With neither the White House nor Senate Democrats showing any sign of yielding in their long-running dispute over documents related to Bolton's State Department work, speculation is rife that Bolton is prepared to accept a recess appointment good through the end of 2006, despite warnings from some GOP senators that it would weaken his influence and effectiveness.
Just because the story dropped off of the MSM's radar screen does not mean that it's gone away or that Bush has suddenly become more reasonable on the subject. Joe Gandelman points out the particulars.
This is yet another sign, though, of this White House's no-compromise style. There is no yielding once a firm position is taken (in other words, Democrats: Don't hold your breath that Karl Rove will resign, no matter what emerges or doesn't emerge).Or, as Steve Soto puts it, "Go ahead. Make my day."
I don't believe that anyone ever anticipated a sitting president acting in such a glaringly abusive fashion. This situation points out a hole in our federal legal system. Whether it's done through a constitutional amendment, or via federal legislation, checks need to be put on the Executive Branch's power of the recess appointment. In order to understand exactly why this reaches the level of "abuse" on the part of Bush, we can turn to FindLaw's Noah Leavitt.
The advice and consent clause in Article II, section 2 of the U.S. Constitution reads "[The President] shall nominate, and by and with the Advice and Consent of the Senate, shall appoint... " This language guarantees that the Senate can provide a check on Executive branch power, for it has the power to veto a President's choices
Sometimes, this process may not be practical, or an emergency may arise, necessitating a more rapid response. In the Framers' own time, Congress met for much shorter periods than now (it was in session less than half the year), and transportation to Washington D.C. was slow and laborious. In a more modern context, suppose an Executive branch official with security responsibilities is killed during a terrorist attack; the President may want to appoint an immediate, temporary replacement.
Fortunately, the Constitution provides for such contingencies by stating that "The President shall have Power to fill up all Vacancies that may happen during the Recess of the Senate, by granting Commissions which shall expire at the End of their next Session."
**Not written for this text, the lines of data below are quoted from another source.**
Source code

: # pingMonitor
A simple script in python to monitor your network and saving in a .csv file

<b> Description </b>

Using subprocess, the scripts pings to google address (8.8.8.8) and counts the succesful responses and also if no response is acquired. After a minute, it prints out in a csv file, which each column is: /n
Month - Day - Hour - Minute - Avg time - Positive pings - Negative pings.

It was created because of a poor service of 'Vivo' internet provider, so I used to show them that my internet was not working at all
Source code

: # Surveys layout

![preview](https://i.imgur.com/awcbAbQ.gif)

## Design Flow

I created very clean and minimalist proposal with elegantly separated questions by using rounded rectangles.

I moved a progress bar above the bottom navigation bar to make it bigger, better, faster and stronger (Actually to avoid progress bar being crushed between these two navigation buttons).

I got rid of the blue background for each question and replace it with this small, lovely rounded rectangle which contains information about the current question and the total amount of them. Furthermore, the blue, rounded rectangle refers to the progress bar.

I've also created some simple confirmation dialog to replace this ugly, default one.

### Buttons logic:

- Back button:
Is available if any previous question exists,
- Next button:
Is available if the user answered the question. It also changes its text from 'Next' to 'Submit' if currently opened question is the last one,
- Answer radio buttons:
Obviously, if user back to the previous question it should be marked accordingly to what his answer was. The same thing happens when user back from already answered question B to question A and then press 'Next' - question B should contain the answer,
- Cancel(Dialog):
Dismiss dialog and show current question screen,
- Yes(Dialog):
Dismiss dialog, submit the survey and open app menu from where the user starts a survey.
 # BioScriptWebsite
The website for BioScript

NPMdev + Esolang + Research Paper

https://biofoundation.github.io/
So, we can see that the recess appointment still has some, very limited, usefulness and application in the modern world. Primarily, however, its function is more of a legislative appendix - no longer suited to our modern reality. In the time that those words were scribed, it could take weeks, if not months, to assemble the Congress in times of crisis. Taking a horse and wagon all the way up the East Coasts wasn't something you did overnight. Today, however, you can have congressional backsides in those seats on 24 hours notice maximum.
Yes.... if terrorists set off a huge bomb killing the head of Homeland Security or Intelligence, and Congress was in recess, I can see the President needing to move quickly and *possibly* make a recess appointment. But again - if it's that much of a national emergency and crisis, we could have Congress in session the same day if we absolutely had to.
Assuming he goes through with this outrage, (and he's done it before so there's no reason to suspect he'd be shy about doing it this time) Bush is using an obscure, archaic clause in our laws to do an end run around Congressional oversight. This firmly rises to the level of "abuse of power."
Oh, and the linked wapo article also points out yet another harbinger of things to come. What sort of man will we have as Ambassador to the U.N. if Bolton gets in through the back door? Check out the goods:
Two months ago, while his confirmation was in trouble, Bolton began efforts to double the office space reserved within the State Department for the ambassador to the United Nations, according to three senior department officials who were involved in handling the request.
Previous ambassadors have kept a small staff in Washington in a modest suite. Bolton told several colleagues he needs more space and a larger staff in Washington because, if confirmed, he intends to spend more time here than his predecessors did.
"Bolton isn't going to sit in New York while policy gets made in Washington," the administration source said, speaking on the condition of anonymity because the source lacks authorization to discuss this on the record. But Bolton's efforts to obtain more space have encountered resistance. Two colleagues said Bolton's request was inappropriate because he had not been confirmed.
Yep. Just the sort of personality that fits in so well with the rest of BushCo. To hell with Congressional oversight or the will of the people, the Legislative branch, etc. Just rewrite the rules to suit your own needs.